Außerdem benötigt man für eine Doppelsalzfällung einen ganz speziellen Kalk, der normale Weinentsäuerungskalk funktioniert nicht. Des Weiteren: "Reinschütten" hilf nicht, da sich die besagten Doppelsalzkristalle nur bilden, wenn man den Wein in kleinen Mengen in einen zubereiteten Kalkteig gibt. Der Kalkteig bildet dann
Keim-Doppelsalzkristalle, die die weitere Kristallbildung im nach und nach zugegebenen Wein anregen. Das Ganze funktioniert nur mit einem guten Misch/Rührwerk und nur bei pH-Werten über 4,5 wobei letzteres wohl das geringste Problem sein dürfte.
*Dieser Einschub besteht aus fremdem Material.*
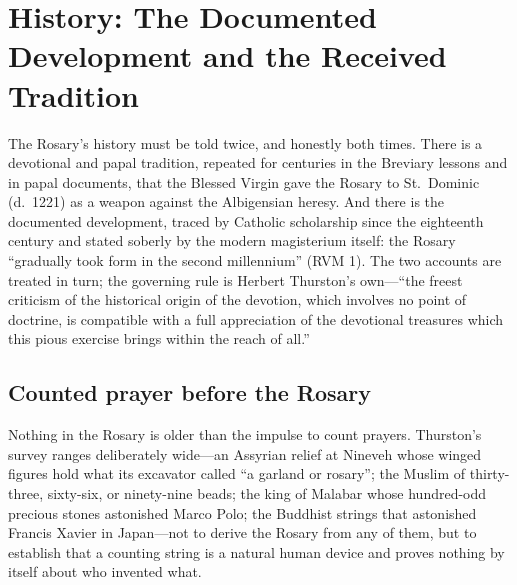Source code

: \section{History: The Documented Development and the Received Tradition}
\label{sec:history}

The Rosary's history must be told twice, and honestly both times. There
is a devotional and papal tradition, repeated for centuries in the
Breviary lessons and in papal documents, that the Blessed Virgin gave
the Rosary to St.~Dominic (d.~1221) as a weapon against the Albigensian
heresy. And there is the documented development, traced by Catholic
scholarship since the eighteenth century and stated soberly by the
modern magisterium itself: the Rosary ``gradually took form in the
second millennium'' (RVM 1). The two accounts are treated in turn; the
governing rule is Herbert Thurston's own---``the freest criticism of the
historical origin of the devotion, which involves no point of doctrine,
is compatible with a full appreciation of the devotional treasures which
this pious exercise brings within the reach of all.''

\subsection{Counted prayer before the Rosary}

Nothing in the Rosary is older than the impulse to count prayers.
Thurston's survey ranges deliberately wide---an Assyrian relief at
Nineveh whose winged figures hold what its excavator called ``a garland
or rosary''; the Muslim  of thirty-three, sixty-six, or
ninety-nine beads; the king of Malabar whose hundred-odd precious
stones astonished Marco Polo; the Buddhist strings that astonished
Francis Xavier in Japan---not to derive the Rosary from any of them, but
to establish that a counting string is a natural human device and proves
nothing by itself about who invented what.

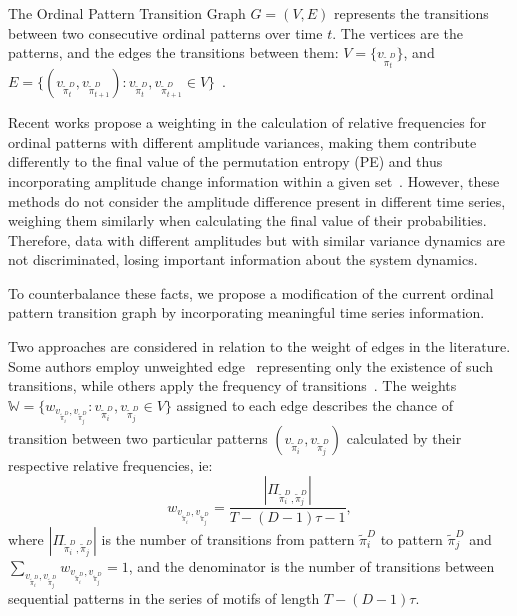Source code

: \documentclass[journal]{IEEEtran}
\begin{document}
The Ordinal Pattern Transition Graph ${G} = ({V}, {E})$ 
represents the transitions between two consecutive ordinal patterns over time $t$.
The vertices are the patterns, and the edges the transitions between them:
$V = \{v_{\widetilde\pi_t^D}\}$, and 
$E = \{(v_{\widetilde\pi_t^D}, v_{\widetilde\pi_{t+1}^D}): v_{\widetilde\pi_t^D}, v_{\widetilde\pi_{t+1}^D} \in V \}$~\cite{LearningandDistinguishingTimeSeriesDynamicsViaOrdinalPatternsTransitionGraphs2019}.

Recent works propose a weighting in the calculation of relative frequencies for ordinal patterns with different amplitude variances, making them contribute differently to the final value of the permutation entropy (PE) and thus incorporating amplitude change information within a given set~\cite{Fadlallah2013Weightedpermutation}.
However, these methods do not consider the amplitude difference present in different time series, weighing them similarly when calculating the final value of their probabilities.
Therefore, data with different amplitudes but with similar variance dynamics are not discriminated, losing important information about the system dynamics.

To counterbalance these facts, we propose a modification of the current ordinal pattern transition graph by incorporating meaningful time series information.

Two approaches are considered in relation to the weight of edges in the literature.
Some authors employ unweighted edge~\cite{McCullough2015lagged,Kulp2016ordinal} representing only the existence of such transitions, while others apply the frequency of transitions~\cite{Sorrentino2015periodic,Zhang2017ConstructingOP}.
The weights $\mathbb{W} = \{w_{v_{\widetilde{\pi}^D_i}, v_{\widetilde\pi^D_j}}: v_{\widetilde\pi^D_i}, v_{\widetilde\pi^D_j} \in V \}$ assigned to each edge describes the chance of transition between two particular patterns $(v_{\widetilde\pi^D_i}, v_{\widetilde\pi^D_j})$ calculated by their respective relative frequencies, ie:
\begin{equation}
w_{v_{\widetilde\pi^D_i}, v_{\widetilde\pi^D_j}} = \frac{|\Pi_{\widetilde\pi^D_i,\widetilde\pi^D_j}|}{T-(D-1)\tau-1},
\end{equation}
where $|\Pi_{\widetilde\pi^D_i,\widetilde\pi^D_j}|$ is the number of transitions from pattern $\widetilde\pi^D_i$ to pattern $\widetilde\pi^D_j$ and $\sum_{v_{\widetilde\pi^D_i}, v_{\widetilde\pi^D_j}}w_{v_{\widetilde\pi^D_i}, v_{\widetilde\pi^D_j}} = 1$,
and the denominator is the number of transitions between sequential patterns in the series of motifs of length $T-(D-1)\tau$.
\end{document}
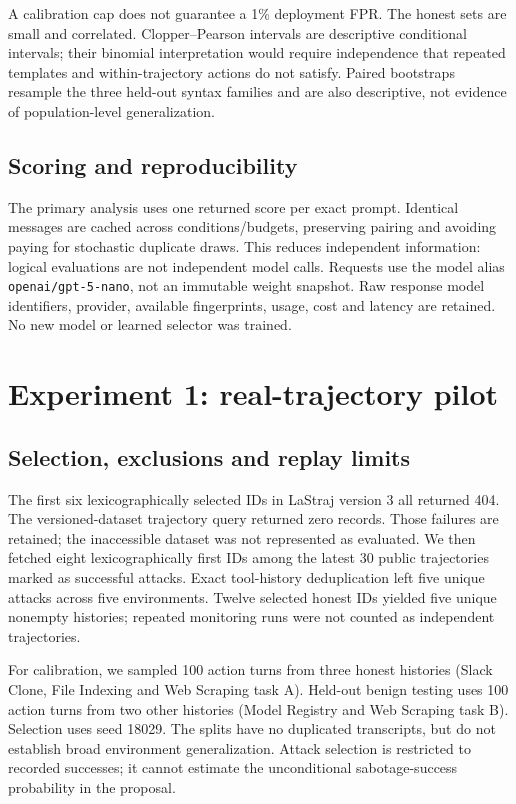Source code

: \documentclass[10pt,letterpaper]{article}
\begin{document}
A calibration cap does not guarantee a 1\% deployment FPR. The honest sets are small and correlated. Clopper--Pearson intervals are descriptive conditional intervals; their binomial interpretation would require independence that repeated templates and within-trajectory actions do not satisfy. Paired bootstraps resample the three held-out syntax families and are also descriptive, not evidence of population-level generalization.

\subsection*{Scoring and reproducibility}
The primary analysis uses one returned score per exact prompt. Identical messages are cached across conditions/budgets, preserving pairing and avoiding paying for stochastic duplicate draws. This reduces independent information: logical evaluations are not independent model calls. Requests use the model alias \texttt{openai/gpt-5-nano}, not an immutable weight snapshot. Raw response model identifiers, provider, available fingerprints, usage, cost and latency are retained. No new model or learned selector was trained.

\clearpage
\section{Experiment 1: real-trajectory pilot}
\subsection*{Selection, exclusions and replay limits}
The first six lexicographically selected IDs in LaStraj version 3 all returned 404. The versioned-dataset trajectory query returned zero records. Those failures are retained; the inaccessible dataset was not represented as evaluated. We then fetched eight lexicographically first IDs among the latest 30 public trajectories marked as successful attacks. Exact tool-history deduplication left five unique attacks across five environments. Twelve selected honest IDs yielded five unique nonempty histories; repeated monitoring runs were not counted as independent trajectories.

For calibration, we sampled 100 action turns from three honest histories (Slack Clone, File Indexing and Web Scraping task A). Held-out benign testing uses 100 action turns from two other histories (Model Registry and Web Scraping task B). Selection uses seed 18029. The splits have no duplicated transcripts, but do not establish broad environment generalization. Attack selection is restricted to recorded successes; it cannot estimate the unconditional sabotage-success probability in the proposal.
\end{document}
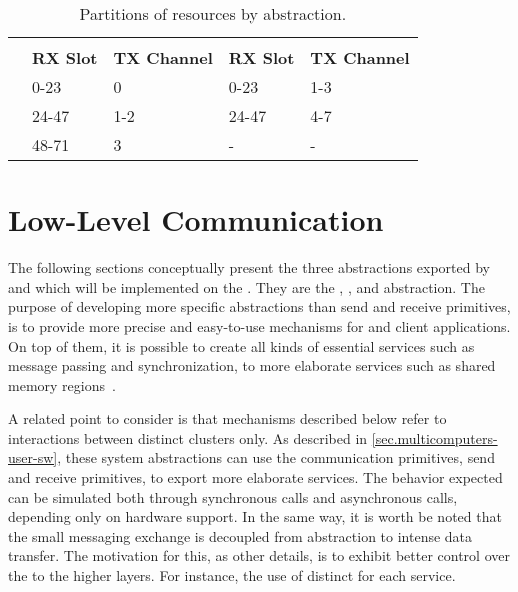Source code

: 		\begin{table}[!tb]
			\centering%
			\caption{Partitions of \noc resources by abstraction.}%
			\label{tab.noc-resources}%

			\begin{tabular}{l|l|l|l|l|}
				\cline{2-5}
														& \multicolumn{2}{c|}{\textbf{\cnoc}}    & \multicolumn{2}{c|}{\textbf{\dnoc}}    \\ \cline{2-5}
														& \textbf{RX Slot} & \textbf{TX Channel} & \textbf{RX Slot} & \textbf{TX Channel} \\ \hline
				\multicolumn{1}{|l|}{\textbf{\mailbox}} & 0-23             & 0                   & 0-23             & 1-3                 \\ \hline
				\multicolumn{1}{|l|}{\textbf{\portal}}  & 24-47            & 1-2                 & 24-47            & 4-7                 \\ \hline
				\multicolumn{1}{|l|}{\textbf{\sync}}    & 48-71            & 3                   & -                & -                   \\ \hline
			\end{tabular}

		\end{table}

	\section{Low-Level Communication}
	\label{sec.low-level-comm}

		The following sections conceptually present the three abstractions
		exported by \hal and which will be implemented on the \mppa.
		They are the \sync, \mailbox, and \portal abstraction.
		The purpose of developing more specific abstractions than
		send and receive primitives, is to provide more precise and easy-to-use
		mechanisms for \os and client applications.
		On top of them, it is possible to create all kinds of essential
		services such as message passing and synchronization,
		to more elaborate services such as shared memory regions~\cite{penna:rmen}.

		A related point to consider is that mechanisms described below refer
		to interactions between distinct clusters only.
		As described in \autoref{sec.multicomputers-user-sw}, these system
		abstractions can use the communication primitives, \ie send and receive
		primitives, to export more elaborate services.
		The behavior expected can be simulated both through synchronous calls
		and asynchronous calls, depending only on hardware support.
		In the same way, it is worth be noted that the small messaging exchange
		is decoupled from abstraction to intense data transfer.
		The motivation for this, as other details, is to exhibit better control
		over the \qos to the higher layers.
		For instance, the use of distinct \nocs for each service.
Und nicht zu vergessen sollte der Wein-Ansatz noch nicht geschwefelt sein, weil durch die Entsäuerung auch ein Teil der Schwefelung entfernt wird. Und den genauen Gehalt an Schwefel festzustellen bedarf mindestens eines Testkits für SO2. Nach dieser Entsäuerung kann in der Folgezeit immernoch Trub ausfallen.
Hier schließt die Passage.